Hey everybody, this is Joe the Cartoonist in London for the opening ceremonies of the 2012 Summer Olympics in jolly old London, England.
Wow, amazing opening ceremonies. The "Murder She Wrote" lady did a hell of a job on "Hey Jude", but dang, I wished that Iron Maiden had performed instead.
That was quite a surreal tribute to socialized medicine. I must have missed the tribute to British dentistry while I was trying to find Australian sprinter Michelle Jenneke in the crowd. I believe that girl should have a guy like me in her life.
Queen Elizabeth parachuted in. That would've been something had someone packed an anvil in her backpack, though not as funny as when it happens to Wile E. Coyote.
I am not positive of this, but I think that about 38 of these national teams aren't real countries.
Hey! Bob Costas! You're beautiful, baby! You haven't aged a bit!

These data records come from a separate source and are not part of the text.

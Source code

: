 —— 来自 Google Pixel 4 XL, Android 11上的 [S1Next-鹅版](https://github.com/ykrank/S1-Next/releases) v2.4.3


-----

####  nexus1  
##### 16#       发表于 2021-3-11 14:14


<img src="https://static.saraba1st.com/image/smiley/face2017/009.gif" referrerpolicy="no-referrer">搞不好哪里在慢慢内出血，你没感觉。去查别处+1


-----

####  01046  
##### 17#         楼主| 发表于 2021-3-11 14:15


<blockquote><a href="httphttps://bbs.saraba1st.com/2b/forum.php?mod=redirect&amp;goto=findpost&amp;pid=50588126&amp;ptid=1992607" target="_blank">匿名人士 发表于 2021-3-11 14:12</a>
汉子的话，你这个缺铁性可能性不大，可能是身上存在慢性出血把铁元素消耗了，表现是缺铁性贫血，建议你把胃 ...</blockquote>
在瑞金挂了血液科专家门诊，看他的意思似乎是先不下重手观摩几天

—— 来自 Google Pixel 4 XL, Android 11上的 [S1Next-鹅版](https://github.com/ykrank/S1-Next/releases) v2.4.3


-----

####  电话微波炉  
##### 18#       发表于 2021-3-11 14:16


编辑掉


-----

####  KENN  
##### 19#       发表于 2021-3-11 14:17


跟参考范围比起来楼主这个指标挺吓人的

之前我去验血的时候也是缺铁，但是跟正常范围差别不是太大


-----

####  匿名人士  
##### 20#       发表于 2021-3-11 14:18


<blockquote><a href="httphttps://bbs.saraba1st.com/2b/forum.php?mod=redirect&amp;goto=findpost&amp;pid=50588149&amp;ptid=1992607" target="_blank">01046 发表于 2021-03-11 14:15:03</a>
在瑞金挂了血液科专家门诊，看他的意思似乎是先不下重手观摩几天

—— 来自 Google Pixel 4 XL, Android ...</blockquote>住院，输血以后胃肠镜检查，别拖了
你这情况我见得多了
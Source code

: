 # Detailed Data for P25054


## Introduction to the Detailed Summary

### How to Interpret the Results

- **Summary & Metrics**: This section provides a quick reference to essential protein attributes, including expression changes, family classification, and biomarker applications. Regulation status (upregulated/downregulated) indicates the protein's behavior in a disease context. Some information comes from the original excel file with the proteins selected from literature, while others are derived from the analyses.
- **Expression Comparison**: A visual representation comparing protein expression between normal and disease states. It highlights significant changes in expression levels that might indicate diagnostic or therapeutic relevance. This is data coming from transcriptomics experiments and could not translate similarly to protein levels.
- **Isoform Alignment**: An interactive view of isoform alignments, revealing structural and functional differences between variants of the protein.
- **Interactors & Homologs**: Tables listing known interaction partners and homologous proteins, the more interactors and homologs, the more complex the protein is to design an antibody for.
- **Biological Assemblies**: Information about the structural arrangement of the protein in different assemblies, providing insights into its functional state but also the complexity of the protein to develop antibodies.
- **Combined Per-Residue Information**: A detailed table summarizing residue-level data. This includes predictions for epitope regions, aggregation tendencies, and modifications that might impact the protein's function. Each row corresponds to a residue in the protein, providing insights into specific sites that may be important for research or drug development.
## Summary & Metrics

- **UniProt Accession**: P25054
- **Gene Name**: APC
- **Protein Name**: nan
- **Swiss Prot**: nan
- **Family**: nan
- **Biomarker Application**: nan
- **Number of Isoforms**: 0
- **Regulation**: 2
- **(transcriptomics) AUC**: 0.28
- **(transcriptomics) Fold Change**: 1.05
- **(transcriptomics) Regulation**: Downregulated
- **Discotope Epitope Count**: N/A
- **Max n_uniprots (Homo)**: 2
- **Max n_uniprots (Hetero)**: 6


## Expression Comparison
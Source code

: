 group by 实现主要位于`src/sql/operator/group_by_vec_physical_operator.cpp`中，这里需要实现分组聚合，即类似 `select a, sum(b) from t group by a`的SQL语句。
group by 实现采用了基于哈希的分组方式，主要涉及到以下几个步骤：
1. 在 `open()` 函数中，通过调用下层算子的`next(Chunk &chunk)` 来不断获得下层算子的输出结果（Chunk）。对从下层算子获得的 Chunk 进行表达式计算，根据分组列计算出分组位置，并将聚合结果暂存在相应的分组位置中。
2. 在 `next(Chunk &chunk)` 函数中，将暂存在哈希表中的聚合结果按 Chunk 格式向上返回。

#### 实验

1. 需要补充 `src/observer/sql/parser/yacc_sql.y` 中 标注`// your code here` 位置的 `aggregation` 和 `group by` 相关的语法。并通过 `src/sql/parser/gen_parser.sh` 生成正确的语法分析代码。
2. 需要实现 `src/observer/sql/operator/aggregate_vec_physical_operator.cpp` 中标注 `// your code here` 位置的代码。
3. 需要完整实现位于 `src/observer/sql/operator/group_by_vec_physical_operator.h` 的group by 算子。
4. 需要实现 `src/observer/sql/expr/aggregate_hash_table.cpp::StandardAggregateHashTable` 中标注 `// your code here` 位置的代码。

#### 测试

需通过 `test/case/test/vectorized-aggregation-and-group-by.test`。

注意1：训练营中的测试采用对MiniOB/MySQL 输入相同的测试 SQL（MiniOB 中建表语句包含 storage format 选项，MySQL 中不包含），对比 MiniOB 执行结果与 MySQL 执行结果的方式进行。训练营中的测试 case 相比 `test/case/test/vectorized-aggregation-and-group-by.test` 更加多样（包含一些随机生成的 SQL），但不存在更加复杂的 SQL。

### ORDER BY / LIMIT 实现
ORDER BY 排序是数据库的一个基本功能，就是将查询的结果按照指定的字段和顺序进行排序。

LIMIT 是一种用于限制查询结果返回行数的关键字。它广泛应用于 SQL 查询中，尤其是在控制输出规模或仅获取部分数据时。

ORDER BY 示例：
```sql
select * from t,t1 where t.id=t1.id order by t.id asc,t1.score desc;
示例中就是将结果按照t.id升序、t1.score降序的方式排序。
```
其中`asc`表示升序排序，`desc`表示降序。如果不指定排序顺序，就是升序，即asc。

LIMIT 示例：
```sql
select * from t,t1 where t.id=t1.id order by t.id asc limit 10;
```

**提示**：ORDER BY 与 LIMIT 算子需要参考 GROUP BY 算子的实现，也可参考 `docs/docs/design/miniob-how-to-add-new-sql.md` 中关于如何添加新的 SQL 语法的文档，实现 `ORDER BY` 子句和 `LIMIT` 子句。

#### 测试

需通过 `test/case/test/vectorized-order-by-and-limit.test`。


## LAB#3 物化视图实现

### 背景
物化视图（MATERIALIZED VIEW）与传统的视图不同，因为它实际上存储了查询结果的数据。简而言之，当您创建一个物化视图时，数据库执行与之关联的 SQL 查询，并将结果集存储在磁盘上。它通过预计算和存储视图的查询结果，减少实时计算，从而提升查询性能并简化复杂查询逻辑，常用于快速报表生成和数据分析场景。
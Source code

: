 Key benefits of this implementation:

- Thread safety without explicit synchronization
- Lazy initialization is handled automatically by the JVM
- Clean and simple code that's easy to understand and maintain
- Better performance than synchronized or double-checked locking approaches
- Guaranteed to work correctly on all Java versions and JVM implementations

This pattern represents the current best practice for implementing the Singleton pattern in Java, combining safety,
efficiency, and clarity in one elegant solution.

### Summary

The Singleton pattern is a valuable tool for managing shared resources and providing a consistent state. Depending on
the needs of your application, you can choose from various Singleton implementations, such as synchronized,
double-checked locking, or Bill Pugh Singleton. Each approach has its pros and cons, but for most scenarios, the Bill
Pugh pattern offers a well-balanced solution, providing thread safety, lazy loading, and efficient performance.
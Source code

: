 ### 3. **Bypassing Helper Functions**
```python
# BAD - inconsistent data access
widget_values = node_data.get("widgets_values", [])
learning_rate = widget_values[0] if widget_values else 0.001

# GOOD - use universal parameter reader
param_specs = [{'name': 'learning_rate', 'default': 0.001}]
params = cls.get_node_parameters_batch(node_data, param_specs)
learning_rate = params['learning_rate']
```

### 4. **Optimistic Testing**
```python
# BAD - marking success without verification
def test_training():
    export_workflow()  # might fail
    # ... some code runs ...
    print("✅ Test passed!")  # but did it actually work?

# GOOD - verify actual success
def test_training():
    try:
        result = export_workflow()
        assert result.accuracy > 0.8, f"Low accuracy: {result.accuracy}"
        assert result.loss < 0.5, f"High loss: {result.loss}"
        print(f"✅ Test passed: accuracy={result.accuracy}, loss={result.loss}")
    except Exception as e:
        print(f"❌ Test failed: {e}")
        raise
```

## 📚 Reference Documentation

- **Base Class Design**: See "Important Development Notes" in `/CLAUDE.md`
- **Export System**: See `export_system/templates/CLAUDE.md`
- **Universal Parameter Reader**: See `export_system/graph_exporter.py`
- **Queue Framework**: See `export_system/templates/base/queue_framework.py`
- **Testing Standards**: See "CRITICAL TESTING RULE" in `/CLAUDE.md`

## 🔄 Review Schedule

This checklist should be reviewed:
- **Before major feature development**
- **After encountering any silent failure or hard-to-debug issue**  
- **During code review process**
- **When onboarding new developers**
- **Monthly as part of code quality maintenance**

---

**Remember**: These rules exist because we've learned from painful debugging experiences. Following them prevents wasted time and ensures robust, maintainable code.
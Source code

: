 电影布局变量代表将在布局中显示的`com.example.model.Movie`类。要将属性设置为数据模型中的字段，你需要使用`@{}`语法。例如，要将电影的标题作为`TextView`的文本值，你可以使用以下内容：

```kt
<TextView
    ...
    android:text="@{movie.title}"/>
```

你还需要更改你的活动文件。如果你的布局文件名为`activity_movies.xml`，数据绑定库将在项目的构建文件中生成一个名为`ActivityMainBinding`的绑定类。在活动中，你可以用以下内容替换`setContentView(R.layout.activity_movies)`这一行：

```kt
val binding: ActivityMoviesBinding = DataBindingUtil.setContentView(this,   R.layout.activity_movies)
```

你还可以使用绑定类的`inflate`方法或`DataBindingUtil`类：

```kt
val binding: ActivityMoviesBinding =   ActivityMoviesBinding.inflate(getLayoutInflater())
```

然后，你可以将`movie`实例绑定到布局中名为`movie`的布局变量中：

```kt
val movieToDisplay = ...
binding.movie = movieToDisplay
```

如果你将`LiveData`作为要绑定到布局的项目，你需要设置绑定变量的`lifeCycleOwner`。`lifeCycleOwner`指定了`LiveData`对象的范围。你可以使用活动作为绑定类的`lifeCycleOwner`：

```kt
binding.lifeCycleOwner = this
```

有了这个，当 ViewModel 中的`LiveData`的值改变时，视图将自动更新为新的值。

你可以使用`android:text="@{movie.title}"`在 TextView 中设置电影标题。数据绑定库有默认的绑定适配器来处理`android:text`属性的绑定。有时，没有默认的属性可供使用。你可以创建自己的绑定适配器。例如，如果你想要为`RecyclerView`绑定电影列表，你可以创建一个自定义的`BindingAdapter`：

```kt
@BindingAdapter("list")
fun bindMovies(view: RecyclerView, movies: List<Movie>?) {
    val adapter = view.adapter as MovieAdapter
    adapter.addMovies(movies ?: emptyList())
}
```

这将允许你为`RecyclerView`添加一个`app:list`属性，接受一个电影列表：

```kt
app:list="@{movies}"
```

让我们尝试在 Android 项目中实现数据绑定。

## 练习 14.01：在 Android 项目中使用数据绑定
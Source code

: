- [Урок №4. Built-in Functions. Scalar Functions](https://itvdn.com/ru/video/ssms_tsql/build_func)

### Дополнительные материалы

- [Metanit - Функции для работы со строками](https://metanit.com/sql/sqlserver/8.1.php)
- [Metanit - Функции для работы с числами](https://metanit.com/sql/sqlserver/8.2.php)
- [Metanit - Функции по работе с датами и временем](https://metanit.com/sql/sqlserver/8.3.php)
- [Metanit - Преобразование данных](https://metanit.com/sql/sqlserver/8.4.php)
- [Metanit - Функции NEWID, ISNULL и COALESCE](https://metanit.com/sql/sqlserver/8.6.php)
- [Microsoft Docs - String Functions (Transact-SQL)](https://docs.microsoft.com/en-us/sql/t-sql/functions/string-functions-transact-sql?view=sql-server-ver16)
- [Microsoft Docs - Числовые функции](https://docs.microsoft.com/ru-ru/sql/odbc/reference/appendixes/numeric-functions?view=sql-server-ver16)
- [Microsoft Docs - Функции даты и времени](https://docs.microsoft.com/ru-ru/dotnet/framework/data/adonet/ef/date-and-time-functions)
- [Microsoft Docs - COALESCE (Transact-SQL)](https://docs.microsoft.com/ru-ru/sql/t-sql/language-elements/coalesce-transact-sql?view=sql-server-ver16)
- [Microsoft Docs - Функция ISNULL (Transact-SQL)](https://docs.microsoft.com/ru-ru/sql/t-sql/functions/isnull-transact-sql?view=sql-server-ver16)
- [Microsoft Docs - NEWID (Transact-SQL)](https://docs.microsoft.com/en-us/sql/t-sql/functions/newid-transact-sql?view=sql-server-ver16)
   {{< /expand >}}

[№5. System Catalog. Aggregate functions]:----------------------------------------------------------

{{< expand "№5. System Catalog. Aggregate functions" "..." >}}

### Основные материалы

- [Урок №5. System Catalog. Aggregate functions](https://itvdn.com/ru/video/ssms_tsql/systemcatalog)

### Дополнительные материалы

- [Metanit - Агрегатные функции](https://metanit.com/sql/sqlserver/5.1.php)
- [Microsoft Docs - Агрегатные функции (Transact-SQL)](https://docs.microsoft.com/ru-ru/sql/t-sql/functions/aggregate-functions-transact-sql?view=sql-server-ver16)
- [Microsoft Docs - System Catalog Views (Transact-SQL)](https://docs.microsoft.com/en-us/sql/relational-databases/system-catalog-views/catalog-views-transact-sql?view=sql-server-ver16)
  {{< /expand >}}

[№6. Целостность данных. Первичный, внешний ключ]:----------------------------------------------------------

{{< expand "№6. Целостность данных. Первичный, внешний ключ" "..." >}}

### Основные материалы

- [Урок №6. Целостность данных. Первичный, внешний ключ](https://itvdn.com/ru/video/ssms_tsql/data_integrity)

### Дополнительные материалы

What the hell was the deal with all those children and the beds? At first I thought that they were doing some sort of production of "Little Orphan Annie". There was that ginormous, evil puppet (Lord Voldemort from 'Harry Potter'), then that weird, giant baby.
I bet if you turned down the volume on your TV, and put side 1 of Pink Floyd's "The Wall" in your CD player, and synch it up, it would have blown your mind.
Well, that's my report. I wished I could say 'live from the opening ceremonies', but this is Friday, August 3, 12:14 a.m. Back to you, RedSquirrel.